PROBLEM TO SOLVE
Exactly as written, output the lines below starting from the first and ending with the line that contains "The R language"; omit pictures.

═══ DATA SUPPLIED ═══

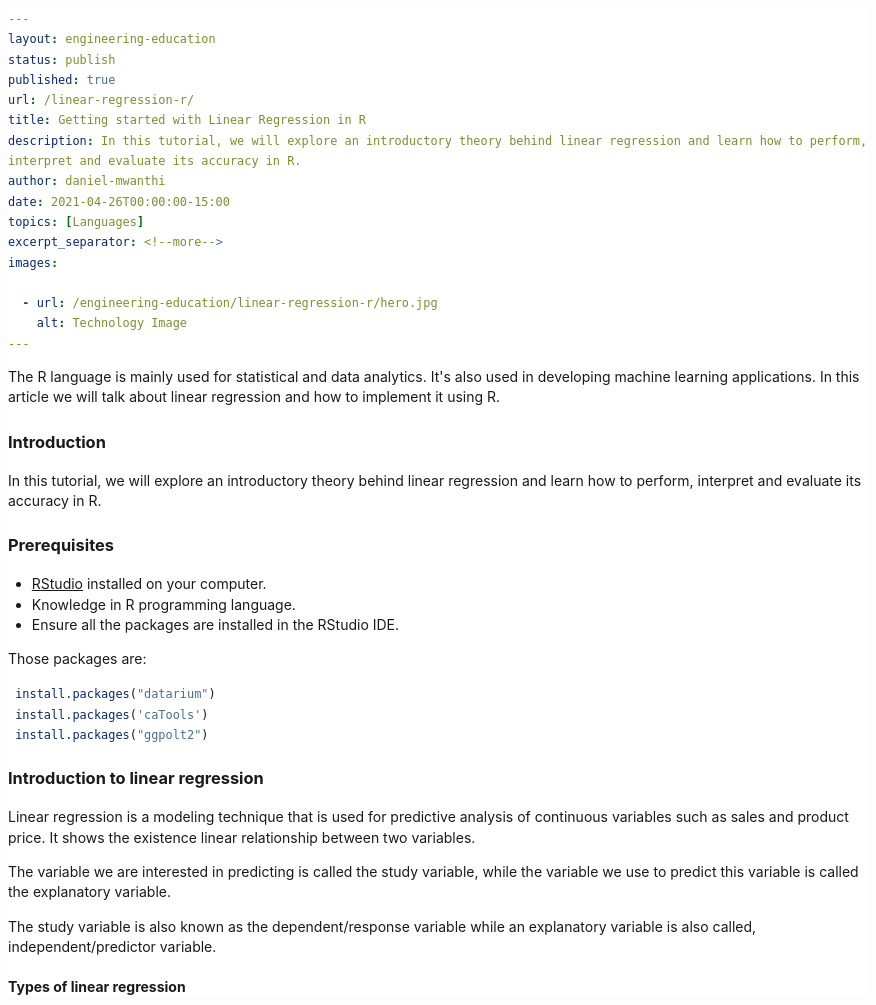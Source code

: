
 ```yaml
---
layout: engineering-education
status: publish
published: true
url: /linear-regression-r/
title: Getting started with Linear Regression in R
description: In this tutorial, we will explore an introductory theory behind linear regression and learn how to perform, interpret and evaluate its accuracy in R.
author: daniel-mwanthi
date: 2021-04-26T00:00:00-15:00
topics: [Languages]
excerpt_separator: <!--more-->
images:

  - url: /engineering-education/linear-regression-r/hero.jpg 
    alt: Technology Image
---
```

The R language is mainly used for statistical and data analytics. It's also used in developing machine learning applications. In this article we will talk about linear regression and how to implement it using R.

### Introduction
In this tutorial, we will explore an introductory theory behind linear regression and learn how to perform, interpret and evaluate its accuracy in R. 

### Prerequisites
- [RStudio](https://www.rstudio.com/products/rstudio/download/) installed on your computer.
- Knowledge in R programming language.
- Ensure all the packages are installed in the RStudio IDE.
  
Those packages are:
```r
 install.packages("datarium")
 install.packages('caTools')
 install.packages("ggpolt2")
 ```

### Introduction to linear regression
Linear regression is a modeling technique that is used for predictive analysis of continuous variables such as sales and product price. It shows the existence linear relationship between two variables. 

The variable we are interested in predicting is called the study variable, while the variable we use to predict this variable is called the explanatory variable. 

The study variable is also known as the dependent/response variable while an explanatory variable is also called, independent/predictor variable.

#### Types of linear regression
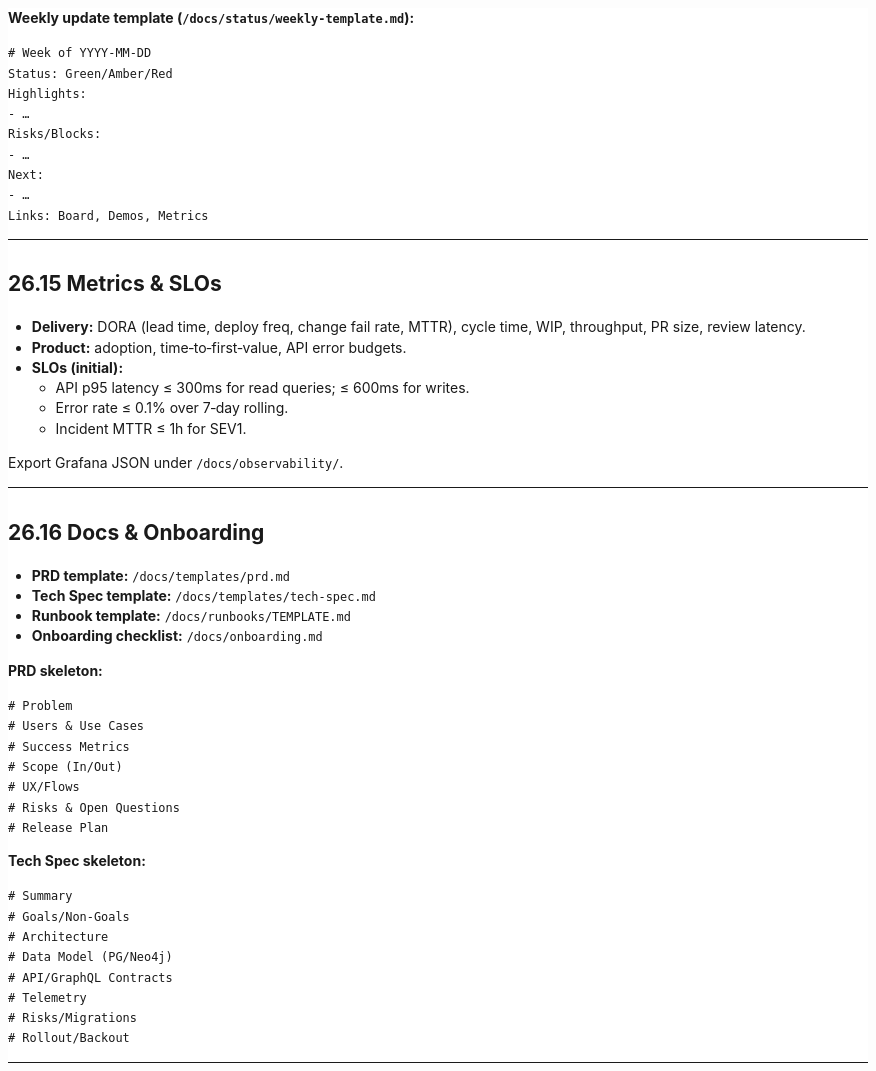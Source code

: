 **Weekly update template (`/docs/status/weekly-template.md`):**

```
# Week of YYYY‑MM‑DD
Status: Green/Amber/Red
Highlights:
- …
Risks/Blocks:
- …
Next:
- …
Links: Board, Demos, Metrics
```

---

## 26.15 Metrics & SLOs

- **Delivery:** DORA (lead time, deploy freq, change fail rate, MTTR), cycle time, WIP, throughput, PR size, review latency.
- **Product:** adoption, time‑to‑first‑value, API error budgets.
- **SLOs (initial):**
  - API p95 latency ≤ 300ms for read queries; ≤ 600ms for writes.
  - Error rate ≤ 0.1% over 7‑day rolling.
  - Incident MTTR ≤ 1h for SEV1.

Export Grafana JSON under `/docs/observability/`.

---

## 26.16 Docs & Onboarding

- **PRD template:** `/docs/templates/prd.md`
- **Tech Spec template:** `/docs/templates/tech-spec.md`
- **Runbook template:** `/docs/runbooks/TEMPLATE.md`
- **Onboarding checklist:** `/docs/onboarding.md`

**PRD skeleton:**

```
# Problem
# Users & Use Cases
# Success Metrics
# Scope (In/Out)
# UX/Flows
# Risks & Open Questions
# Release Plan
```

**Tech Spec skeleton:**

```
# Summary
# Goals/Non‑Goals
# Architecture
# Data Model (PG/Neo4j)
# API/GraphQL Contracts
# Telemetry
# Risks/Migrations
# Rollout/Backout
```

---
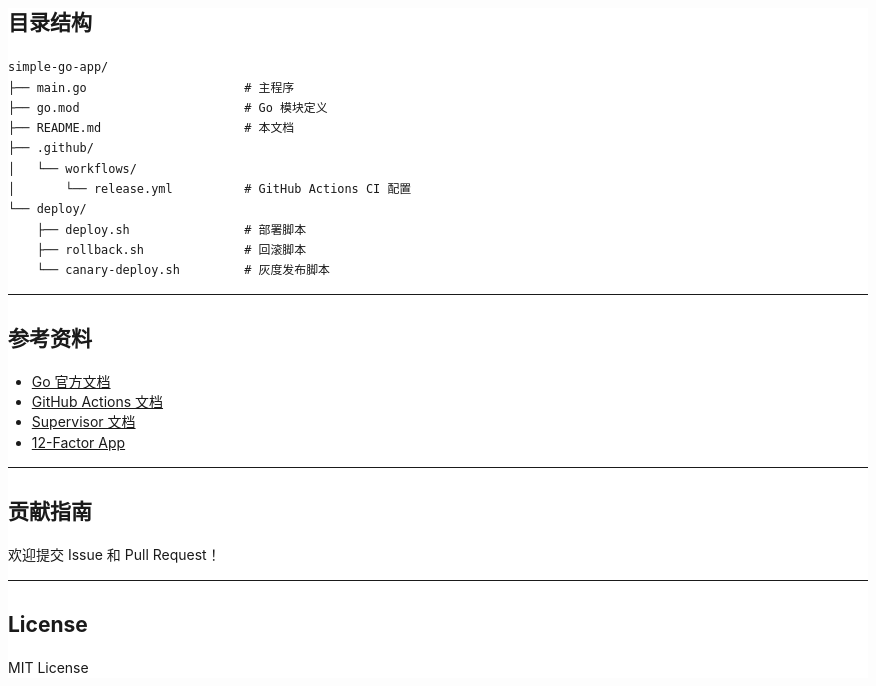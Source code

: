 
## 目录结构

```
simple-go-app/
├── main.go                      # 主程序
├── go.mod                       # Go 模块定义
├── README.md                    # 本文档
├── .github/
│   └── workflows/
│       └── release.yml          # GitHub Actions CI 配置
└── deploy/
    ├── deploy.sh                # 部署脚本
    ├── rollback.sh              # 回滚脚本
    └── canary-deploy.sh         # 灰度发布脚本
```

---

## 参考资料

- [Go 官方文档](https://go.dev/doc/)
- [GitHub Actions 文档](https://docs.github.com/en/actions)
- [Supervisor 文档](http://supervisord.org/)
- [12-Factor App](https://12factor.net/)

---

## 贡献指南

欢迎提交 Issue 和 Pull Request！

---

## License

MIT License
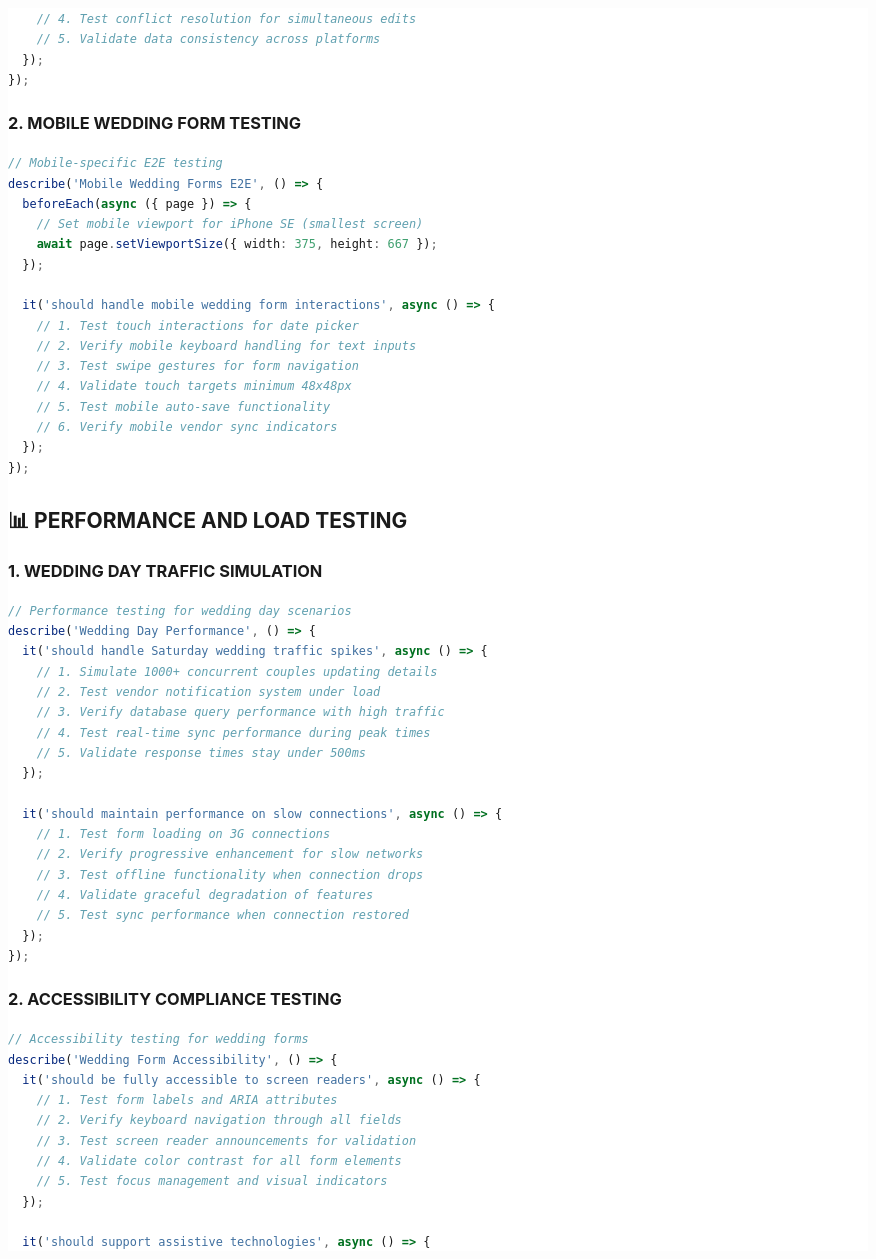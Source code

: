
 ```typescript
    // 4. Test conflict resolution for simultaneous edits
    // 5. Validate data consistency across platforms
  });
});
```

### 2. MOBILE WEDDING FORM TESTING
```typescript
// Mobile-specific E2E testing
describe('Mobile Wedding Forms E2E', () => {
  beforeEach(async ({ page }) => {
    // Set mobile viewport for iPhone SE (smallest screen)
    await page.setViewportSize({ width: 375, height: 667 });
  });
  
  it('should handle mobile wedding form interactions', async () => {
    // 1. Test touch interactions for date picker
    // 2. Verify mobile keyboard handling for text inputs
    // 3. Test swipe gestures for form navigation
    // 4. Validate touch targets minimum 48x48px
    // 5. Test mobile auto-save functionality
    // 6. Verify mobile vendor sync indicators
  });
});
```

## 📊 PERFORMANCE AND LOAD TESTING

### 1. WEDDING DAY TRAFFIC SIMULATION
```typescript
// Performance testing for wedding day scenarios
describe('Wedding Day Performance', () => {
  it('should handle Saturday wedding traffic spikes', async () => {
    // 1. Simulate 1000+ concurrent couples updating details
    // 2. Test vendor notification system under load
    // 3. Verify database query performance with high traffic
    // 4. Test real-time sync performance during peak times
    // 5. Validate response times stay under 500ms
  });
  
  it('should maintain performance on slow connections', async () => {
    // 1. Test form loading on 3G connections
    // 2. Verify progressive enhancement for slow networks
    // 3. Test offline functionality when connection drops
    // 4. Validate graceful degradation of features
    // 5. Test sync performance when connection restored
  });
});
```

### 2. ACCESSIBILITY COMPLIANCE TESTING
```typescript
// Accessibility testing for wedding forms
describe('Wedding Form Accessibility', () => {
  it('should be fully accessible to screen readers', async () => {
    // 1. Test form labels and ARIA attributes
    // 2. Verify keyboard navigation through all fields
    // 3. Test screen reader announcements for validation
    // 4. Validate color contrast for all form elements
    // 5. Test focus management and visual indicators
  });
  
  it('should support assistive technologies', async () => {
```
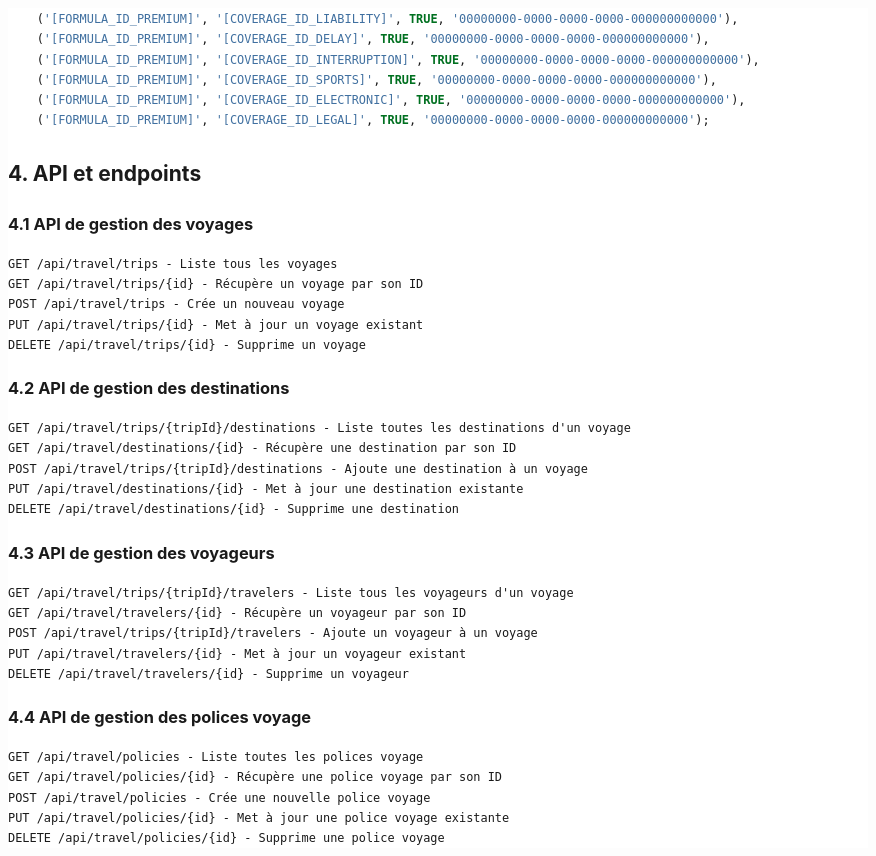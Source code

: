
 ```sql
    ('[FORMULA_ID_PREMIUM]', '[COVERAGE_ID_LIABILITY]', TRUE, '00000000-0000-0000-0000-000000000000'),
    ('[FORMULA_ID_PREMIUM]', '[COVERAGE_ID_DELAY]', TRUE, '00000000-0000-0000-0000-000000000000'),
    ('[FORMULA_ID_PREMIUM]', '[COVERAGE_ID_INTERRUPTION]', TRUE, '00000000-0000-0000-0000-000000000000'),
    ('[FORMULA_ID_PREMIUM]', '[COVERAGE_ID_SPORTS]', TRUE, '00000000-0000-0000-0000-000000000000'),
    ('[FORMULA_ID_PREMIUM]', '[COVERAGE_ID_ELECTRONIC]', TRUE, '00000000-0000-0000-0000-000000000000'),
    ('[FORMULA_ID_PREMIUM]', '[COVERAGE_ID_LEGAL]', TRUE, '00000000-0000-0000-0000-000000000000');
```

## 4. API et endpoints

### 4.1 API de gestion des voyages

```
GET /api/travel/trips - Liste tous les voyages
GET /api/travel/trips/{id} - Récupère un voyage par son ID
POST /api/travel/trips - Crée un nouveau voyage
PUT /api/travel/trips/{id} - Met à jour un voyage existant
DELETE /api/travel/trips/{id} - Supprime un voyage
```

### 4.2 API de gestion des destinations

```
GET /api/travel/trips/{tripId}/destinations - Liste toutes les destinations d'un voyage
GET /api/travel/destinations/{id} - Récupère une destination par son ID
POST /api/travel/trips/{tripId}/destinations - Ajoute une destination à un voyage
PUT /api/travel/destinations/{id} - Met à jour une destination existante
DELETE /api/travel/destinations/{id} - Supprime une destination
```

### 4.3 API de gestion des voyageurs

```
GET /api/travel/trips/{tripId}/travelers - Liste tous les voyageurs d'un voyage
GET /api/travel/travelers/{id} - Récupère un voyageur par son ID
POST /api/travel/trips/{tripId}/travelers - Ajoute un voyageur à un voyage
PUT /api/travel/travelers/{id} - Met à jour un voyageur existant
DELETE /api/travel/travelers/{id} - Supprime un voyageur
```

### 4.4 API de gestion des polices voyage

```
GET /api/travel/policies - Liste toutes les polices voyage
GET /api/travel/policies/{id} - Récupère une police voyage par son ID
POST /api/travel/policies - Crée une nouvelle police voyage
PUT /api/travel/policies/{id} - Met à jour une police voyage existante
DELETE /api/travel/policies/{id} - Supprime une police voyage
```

═══

ANSWER FOR THIS EXERCISE
Source code

:
 ```yaml
---
layout: engineering-education
status: publish
published: true
url: /linear-regression-r/
title: Getting started with Linear Regression in R
description: In this tutorial, we will explore an introductory theory behind linear regression and learn how to perform, interpret and evaluate its accuracy in R.
author: daniel-mwanthi
date: 2021-04-26T00:00:00-15:00
topics: [Languages]
excerpt_separator: <!--more-->
images:

  - url: /engineering-education/linear-regression-r/hero.jpg 
    alt: Technology Image
---
```

The R language is mainly used for statistical and data analytics. It's also used in developing machine learning applications. In this article we will talk about linear regression and how to implement it using R.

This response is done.